Раньше я бывал зверем, теперь со мной всё в порядке | страница 113
Стоя сзади, она обвила меня своими руками и разломила прямо под моим носом капсулу с амилнитратом. Сущий дьявол. Не вполне понимая, что происходит, но пары сами нашли путь прямо ко мне в мозг. Ты бы видел меня в тот момент, стою на кухне голый, руками пытаюсь раздвинуть воздух, будто он какой–то вязкий, а она берёт из картонный коробки, стоящей рядом со мной на кухонном столе, яйцо и, протянув руку, разбивает его о мой живот! Жёлто–белая масса стекает вниз прямо на мой инструмент, который, похоже, только этого и ждал, всегда готовый ринуться в бой. Ещё одна из её ямайских штучек. О, мой Бог, чувство, словно вся Вселенная обрушивается на нас.
Не в моей привычке обсуждать мои переживания с кем–нибудь ещё, но я не в силах был устоять, чтобы не поделиться впечатлениями со своим приятелем, Терри Пилюлей, моими с Селиной опытами.
— Вот это дела, — сказал он. — Яйца, мать твою!
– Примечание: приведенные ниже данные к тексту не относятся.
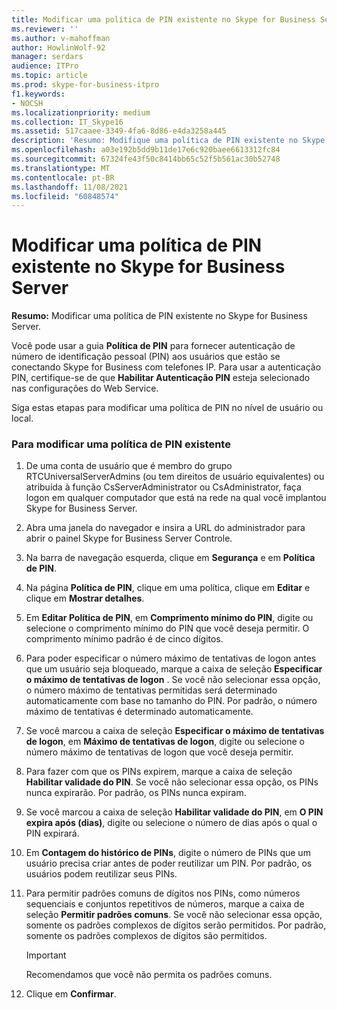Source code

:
 ```yaml
---
title: Modificar uma política de PIN existente no Skype for Business Server
ms.reviewer: ''
ms.author: v-mahoffman
author: HowlinWolf-92
manager: serdars
audience: ITPro
ms.topic: article
ms.prod: skype-for-business-itpro
f1.keywords:
- NOCSH
ms.localizationpriority: medium
ms.collection: IT_Skype16
ms.assetid: 517caaee-3349-4fa6-8d86-e4da3258a445
description: 'Resumo: Modifique uma política de PIN existente no Skype for Business Server.'
ms.openlocfilehash: a03e192b5dd9b11de17e6c920baee6613312fc84
ms.sourcegitcommit: 67324fe43f50c8414bb65c52f5b561ac30b52748
ms.translationtype: MT
ms.contentlocale: pt-BR
ms.lasthandoff: 11/08/2021
ms.locfileid: "60848574"
---
```

# <a name="modify-an-existing-pin-policy-in-skype-for-business-server"></a>Modificar uma política de PIN existente no Skype for Business Server
 
**Resumo:** Modificar uma política de PIN existente no Skype for Business Server.
  
Você pode usar a guia **Política de PIN** para fornecer autenticação de número de identificação pessoal (PIN) aos usuários que estão se conectando Skype for Business com telefones IP. Para usar a autenticação PIN, certifique-se de que **Habilitar Autenticação PIN** esteja selecionado nas configurações do Web Service.
  
Siga estas etapas para modificar uma política de PIN no nível de usuário ou local. 
  
### <a name="to-modify-an-existing-pin-policy"></a>Para modificar uma política de PIN existente

1.  De uma conta de usuário que é membro do grupo RTCUniversalServerAdmins (ou tem direitos de usuário equivalentes) ou atribuída à função CsServerAdministrator ou CsAdministrator, faça logon em qualquer computador que está na rede na qual você implantou Skype for Business Server.
    
2. Abra uma janela do navegador e insira a URL do administrador para abrir o painel Skype for Business Server Controle. 
    
3. Na barra de navegação esquerda, clique em **Segurança** e em **Política de PIN**.
    
4. Na página **Política de PIN**, clique em uma política, clique em **Editar** e clique em **Mostrar detalhes**.
    
5. Em **Editar Política de PIN**, em **Comprimento mínimo do PIN**, digite ou selecione o comprimento mínimo do PIN que você deseja permitir. O comprimento mínimo padrão é de cinco dígitos.
    
6. Para poder especificar o número máximo de tentativas de logon antes que um usuário seja bloqueado, marque a caixa de seleção **Especificar o máximo de tentativas de logon** . Se você não selecionar essa opção, o número máximo de tentativas permitidas será determinado automaticamente com base no tamanho do PIN. Por padrão, o número máximo de tentativas é determinado automaticamente.
    
7. Se você marcou a caixa de seleção **Especificar o máximo de tentativas de logon**, em **Máximo de tentativas de logon**, digite ou selecione o número máximo de tentativas de logon que você deseja permitir.
    
8. Para fazer com que os PINs expirem, marque a caixa de seleção **Habilitar validade do PIN**. Se você não selecionar essa opção, os PINs nunca expirarão. Por padrão, os PINs nunca expiram.
    
9. Se você marcou a caixa de seleção **Habilitar validade do PIN**, em **O PIN expira após (dias)**, digite ou selecione o número de dias após o qual o PIN expirará.
    
10. Em **Contagem do histórico de PINs**, digite o número de PINs que um usuário precisa criar antes de poder reutilizar um PIN. Por padrão, os usuários podem reutilizar seus PINs.
    
11. Para permitir padrões comuns de dígitos nos PINs, como números sequenciais e conjuntos repetitivos de números, marque a caixa de seleção **Permitir padrões comuns**. Se você não selecionar essa opção, somente os padrões complexos de dígitos serão permitidos. Por padrão, somente os padrões complexos de dígitos são permitidos.
    
    > [!IMPORTANT]
    > Recomendamos que você não permita os padrões comuns. 
  
12. Clique em **Confirmar**.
Вот тогда–то я и приобрёл среди друзей прозвище «Яйца». Оно приклеилось ко мне на долгие годы, хотя многие люди полагали, что Я. Б. означает просто «яйца на завтрак». Эггмен, другими словами.
Я потерял Селену из вида, но в конце семидесятых я столкнулся с ней в Мейфэйер на улице.
— Как дела, милый, — спросила она, пряча глаза за огромными солнцезащитными очками. — Не виделись тысячу лет.
— Привет, Селина, — я крепко обнял её и поцеловал в щёку.
Но её крупные красные губы уже нашли мои. Она хотела знать, что я делаю в городе.
— О, я здесь по кое–каким делам. А так, наслаждаюсь пока, — сказал я.
— Да? А где ты остановился?
— Тут, недалеко, есть Хилтон, может быть, там.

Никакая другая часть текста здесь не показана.